• Task to carry out: Among the records below, which lines contain the string "that"? Report them.

*** Given information ***

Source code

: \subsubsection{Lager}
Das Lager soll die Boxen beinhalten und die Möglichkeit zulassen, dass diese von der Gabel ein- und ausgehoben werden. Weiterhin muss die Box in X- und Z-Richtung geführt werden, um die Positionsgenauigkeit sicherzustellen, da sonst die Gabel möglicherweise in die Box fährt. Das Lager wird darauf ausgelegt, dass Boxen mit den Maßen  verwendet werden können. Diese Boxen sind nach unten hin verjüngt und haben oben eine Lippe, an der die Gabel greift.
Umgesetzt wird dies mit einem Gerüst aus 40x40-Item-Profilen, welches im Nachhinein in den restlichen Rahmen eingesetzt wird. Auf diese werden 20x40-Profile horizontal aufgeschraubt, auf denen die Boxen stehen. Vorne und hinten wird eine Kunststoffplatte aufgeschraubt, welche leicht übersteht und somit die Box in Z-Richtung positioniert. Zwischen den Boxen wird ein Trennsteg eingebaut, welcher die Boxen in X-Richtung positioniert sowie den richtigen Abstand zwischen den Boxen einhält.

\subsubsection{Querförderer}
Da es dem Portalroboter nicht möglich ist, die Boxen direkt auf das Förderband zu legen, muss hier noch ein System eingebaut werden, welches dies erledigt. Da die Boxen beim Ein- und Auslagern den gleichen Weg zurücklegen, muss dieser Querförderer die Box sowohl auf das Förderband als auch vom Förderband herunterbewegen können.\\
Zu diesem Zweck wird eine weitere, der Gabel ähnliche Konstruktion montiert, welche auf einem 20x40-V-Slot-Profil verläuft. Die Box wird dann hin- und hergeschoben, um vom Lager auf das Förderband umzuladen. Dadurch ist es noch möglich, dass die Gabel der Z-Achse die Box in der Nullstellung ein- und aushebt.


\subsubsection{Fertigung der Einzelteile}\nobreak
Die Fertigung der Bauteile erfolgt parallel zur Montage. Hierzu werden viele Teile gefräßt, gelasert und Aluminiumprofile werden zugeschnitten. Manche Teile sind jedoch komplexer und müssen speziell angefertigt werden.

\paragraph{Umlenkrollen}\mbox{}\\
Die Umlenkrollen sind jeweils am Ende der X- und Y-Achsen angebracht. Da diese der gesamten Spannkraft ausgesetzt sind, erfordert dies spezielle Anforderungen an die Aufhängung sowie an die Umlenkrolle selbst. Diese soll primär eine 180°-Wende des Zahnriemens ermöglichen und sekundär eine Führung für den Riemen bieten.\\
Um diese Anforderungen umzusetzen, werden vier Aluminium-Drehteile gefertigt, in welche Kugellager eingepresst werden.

*** End of Given information ***
*** Given information ***

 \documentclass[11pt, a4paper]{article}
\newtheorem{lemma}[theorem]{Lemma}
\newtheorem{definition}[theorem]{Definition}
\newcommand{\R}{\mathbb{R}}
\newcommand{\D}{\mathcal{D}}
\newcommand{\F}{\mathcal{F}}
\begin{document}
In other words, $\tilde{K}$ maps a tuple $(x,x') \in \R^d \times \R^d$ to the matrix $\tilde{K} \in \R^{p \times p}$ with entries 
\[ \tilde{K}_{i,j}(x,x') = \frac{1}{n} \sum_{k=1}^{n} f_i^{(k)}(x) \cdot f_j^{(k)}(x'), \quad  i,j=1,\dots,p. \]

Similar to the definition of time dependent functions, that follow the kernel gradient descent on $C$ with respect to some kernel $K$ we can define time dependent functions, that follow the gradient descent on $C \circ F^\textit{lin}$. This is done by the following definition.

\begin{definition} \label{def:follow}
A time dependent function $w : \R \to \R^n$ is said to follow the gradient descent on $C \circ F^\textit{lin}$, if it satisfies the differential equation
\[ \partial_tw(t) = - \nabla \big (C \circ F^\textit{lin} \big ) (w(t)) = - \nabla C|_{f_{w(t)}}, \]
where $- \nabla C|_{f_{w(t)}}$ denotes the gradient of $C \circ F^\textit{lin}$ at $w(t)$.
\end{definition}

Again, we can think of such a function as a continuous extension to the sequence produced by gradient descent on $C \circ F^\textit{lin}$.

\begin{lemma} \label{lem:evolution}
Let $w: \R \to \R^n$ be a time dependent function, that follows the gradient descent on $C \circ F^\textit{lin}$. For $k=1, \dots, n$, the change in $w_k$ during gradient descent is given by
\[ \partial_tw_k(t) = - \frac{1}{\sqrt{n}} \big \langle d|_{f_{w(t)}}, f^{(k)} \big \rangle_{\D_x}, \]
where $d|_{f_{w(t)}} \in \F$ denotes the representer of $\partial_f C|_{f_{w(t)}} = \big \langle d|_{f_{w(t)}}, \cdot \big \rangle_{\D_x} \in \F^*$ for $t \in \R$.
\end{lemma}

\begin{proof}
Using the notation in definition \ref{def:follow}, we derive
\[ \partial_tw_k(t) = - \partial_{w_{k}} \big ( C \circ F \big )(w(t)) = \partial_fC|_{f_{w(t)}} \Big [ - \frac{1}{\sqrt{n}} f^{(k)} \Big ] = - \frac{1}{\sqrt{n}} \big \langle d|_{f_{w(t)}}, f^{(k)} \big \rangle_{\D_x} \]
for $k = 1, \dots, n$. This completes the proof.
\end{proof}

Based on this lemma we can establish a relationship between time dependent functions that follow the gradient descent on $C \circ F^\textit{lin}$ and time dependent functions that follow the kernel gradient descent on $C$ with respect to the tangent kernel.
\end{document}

*** End of Given information ***

• Answer section:
Similar to the definition of time dependent functions, that follow the kernel gradient descent on $C$ with respect to some kernel $K$ we can define time dependent functions, that follow the gradient descent on $C \circ F^\textit{lin}$. This is done by the following definition.
Let $w: \R \to \R^n$ be a time dependent function, that follows the gradient descent on $C \circ F^\textit{lin}$. For $k=1, \dots, n$, the change in $w_k$ during gradient descent is given by
Based on this lemma we can establish a relationship between time dependent functions that follow the gradient descent on $C \circ F^\textit{lin}$ and time dependent functions that follow the kernel gradient descent on $C$ with respect to the tangent kernel.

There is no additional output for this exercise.